Just when I think there's some direction to this market (in the last two weeks I've been of both opinions, bullish and bearish), the following day obliges a reconsideration of my position. So, I, like the market, am still in flux, with my year-end prediction of a lackluster 2007 in equities still very much intact.
Today's disaster was presumably precipitated by poor participation in the government's bond auction, sending yields on the 10-year to highs not seen since last August. A poor reading on existing home sales - an 8.4% drop for 2006, the biggest decline in 17 years - added to money flow woes and sent investors fleeing for safer bets.

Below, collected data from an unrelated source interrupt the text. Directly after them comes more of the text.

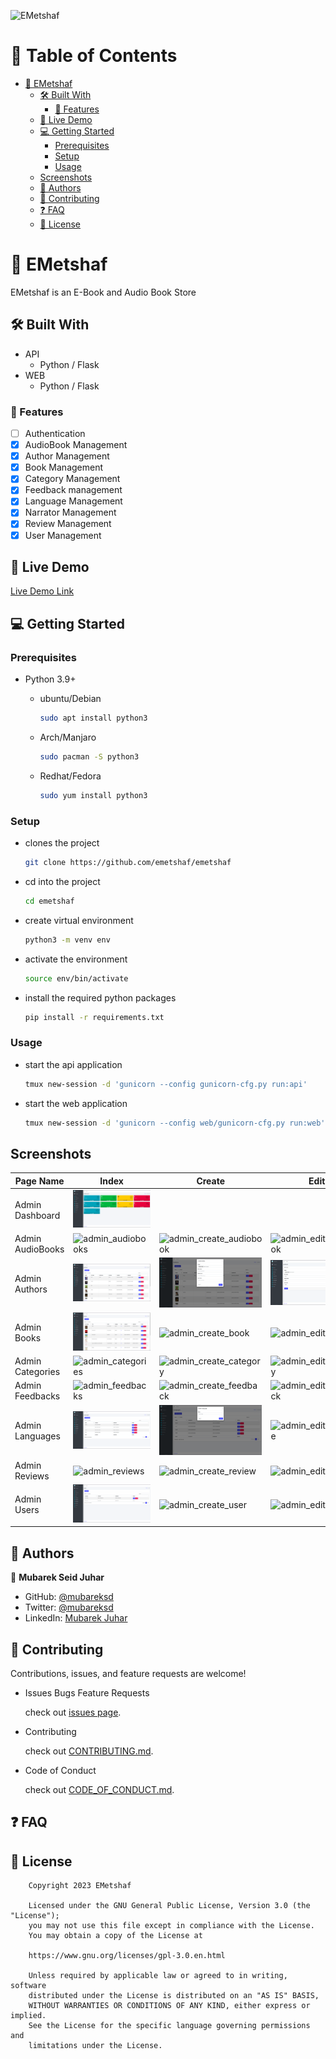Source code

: ![EMetshaf](https://github.com/emetshaf/media/raw/main/images/gh-banner.png?raw=true)

# 📗 Table of Contents

- [📖 EMetshaf ](#emetshaf)
  - [🛠 Built With](#built-with)
    - [🔭 Features](#features)
  - [🚀 Live Demo](#live-demo)
  - [💻 Getting Started](#getting-started)
    - [Prerequisites](#prerequisites)
    - [Setup](#setup)
    - [Usage](#usage)
  - [Screenshots](#screenshots)
  - [👥 Authors](#authors)
  - [🤝 Contributing](#contributing)
  - [❓ FAQ](#faq)
  - [📝 License ](#license)

# 📖 EMetshaf <a name="emetshaf"></a>

EMetshaf is an E-Book and Audio Book Store

## 🛠 Built With <a name="built-with"></a>

- API
  - Python / Flask
- WEB
  - Python / Flask

### 🔭 Features <a name="features"></a>

- [ ] Authentication
- [x] AudioBook Management
- [x] Author Management
- [x] Book Management
- [x] Category Management
- [x] Feedback management
- [x] Language Management
- [x] Narrator Management
- [x] Review Management
- [x] User Management

## 🚀 Live Demo <a name="live-demo"></a>

[Live Demo Link](https://mubareksd.tech)

## 💻 Getting Started <a name="getting-started"></a>

### Prerequisites <a name="prerequisites"></a>

- Python 3.9+

  - ubuntu/Debian

    ```sh
    sudo apt install python3
    ```

  - Arch/Manjaro

    ```sh
    sudo pacman -S python3
    ```

  - Redhat/Fedora

    ```sh
    sudo yum install python3
    ```

### Setup <a name="setup"></a>

- clones the project

  ```sh
  git clone https://github.com/emetshaf/emetshaf
  ```

- cd into the project

  ```sh
  cd emetshaf
  ```

- create virtual environment

  ```sh
  python3 -m venv env
  ```

- activate the environment

  ```sh
  source env/bin/activate
  ```

- install the required python packages

  ```sh
  pip install -r requirements.txt
  ```

### Usage <a name="usage"></a>

- start the api application

  ```sh
  tmux new-session -d 'gunicorn --config gunicorn-cfg.py run:api'
  ```

- start the web application

  ```sh
  tmux new-session -d 'gunicorn --config web/gunicorn-cfg.py run:web'
  ```

## Screenshots <a name="screenshots"></a>

| Page Name        | Index                                                 | Create                                                            | Edit                                                      |
| ---------------- | ----------------------------------------------------- | ----------------------------------------------------------------- | --------------------------------------------------------- |
| Admin Dashboard  | ![admin_dashboard](./screenshots/admin_dashboard.png) |                                                                   |                                                           |
| Admin AudioBooks | ![admin_audiobooks](./)                               | ![admin_create_audiobook](./)                                     | ![admin_edit_audiobook](./)                               |
| Admin Authors    | ![admin_authors](./screenshots/admin_authors.png)     | ![admin_create_author](./screenshots/admin_create_author.png)     | ![admin_edit_author](./screenshots/admin_edit_author.png) |
| Admin Books      | ![admin_books](./screenshots/admin_books.png)         | ![admin_create_book](./)                                          | ![admin_edit_book](./)                                    |
| Admin Categories | ![admin_categories](./)                               | ![admin_create_category](./)                                      | ![admin_edit_category](./)                                |
| Admin Feedbacks  | ![admin_feedbacks](./)                                | ![admin_create_feedback](./)                                      | ![admin_edit_feedback](./)                                |
| Admin Languages  | ![admin_languages](./screenshots/admin_languages.png) | ![admin_create_language](./screenshots/admin_create_language.png) | ![admin_edit_language](./)                                |
| Admin Reviews    | ![admin_reviews](./)                                  | ![admin_create_review](./)                                        | ![admin_edit_review](./)                                  |
| Admin Users      | ![admin_users](./screenshots/admin_users.png)         | ![admin_create_user](./)                                          | ![admin_edit_user](./)                                    |

## 👥 Authors <a name="authors"></a>

👤 **Mubarek Seid Juhar**

- GitHub: [@mubareksd](https://github.com/mubareksd)
- Twitter: [@mubareksd](https://twitter.com/mubareksd)
- LinkedIn: [Mubarek Juhar](https://linkedin.com/in/mubareksd)

## 🤝 Contributing <a name="contributing"></a>

Contributions, issues, and feature requests are welcome!

- Issues Bugs Feature Requests

  check out [issues page](../../issues/).

- Contributing

  check out [CONTRIBUTING.md](./CONTRIBUTING.md).

- Code of Conduct

  check out [CODE_OF_CONDUCT.md](./CODE_OF_CONDUCT.md).

## ❓ FAQ <a name="faq"></a>

## 📝 License <a name="license"></a>

```text
    Copyright 2023 EMetshaf

    Licensed under the GNU General Public License, Version 3.0 (the "License");
    you may not use this file except in compliance with the License.
    You may obtain a copy of the License at

    https://www.gnu.org/licenses/gpl-3.0.en.html

    Unless required by applicable law or agreed to in writing, software
    distributed under the License is distributed on an "AS IS" BASIS,
    WITHOUT WARRANTIES OR CONDITIONS OF ANY KIND, either express or implied.
    See the License for the specific language governing permissions and
    limitations under the License.
```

Treasuries are unwaveringly an ambiguous condition, with the yield curve nearly flat and partially inverted. 2-year notes are yielding 4.97%, while at the other end, 30-year bonds are at 4.96% That's about as flat as it gets and one should assume that bond traders are just as confused as their stock-trading brethren.
The problem, from a stock trading perspective, is that yields are rising, signifying a tightening economy and that's bad for stocks. That's almost believable, today. Tomorrow will surely be another story.
The whole cycle is pointing in a negative direction depending on which measures you watch. If profits are being squeezed, price pressure will ensue, and that's unmistakably inflationary. Bond yields will rise as a coolant, and stocks will fall. Rinse, repeat, ad nauseum.
I'm not about to buy into the argument that the economy is on the verge of recession or collapse. There are certainly issues to be resolved, not the least of which happen to be political (fiscal policy and Iraq), but they seem to be churning slower than grandma making the butter.
Resolution to the nation's political and economic malaise would supply some impetus for extension of the rally, though we could be on the edge, with a major correction just weeks or even days ahead.
A 1500-2000 point decline on the Dow would probably shake out weak hands and do more good than evil. Today's 119-point shave nearly wiped out the gains of the previous two sessions (145 points). I'd expect more of the same tomorrow, but, as previously expressed, the opposite has usually occurred thus far in 2007.
We're all still on pins and needles on the January Barometer watch. The S&P 500 lost almost all advantage, losing 16.23 today and leaving it just 5 points into the green for 2007.
It looks as though we won't know much of anything until the very last day of the month, this coming Wednesday. Even then, if it's close on either side of break-even, it may be meaningless and the confusion will continue. As we dip and dive, shuck and jive though the first month of the year, the one thing for certain is that nothing's for certain.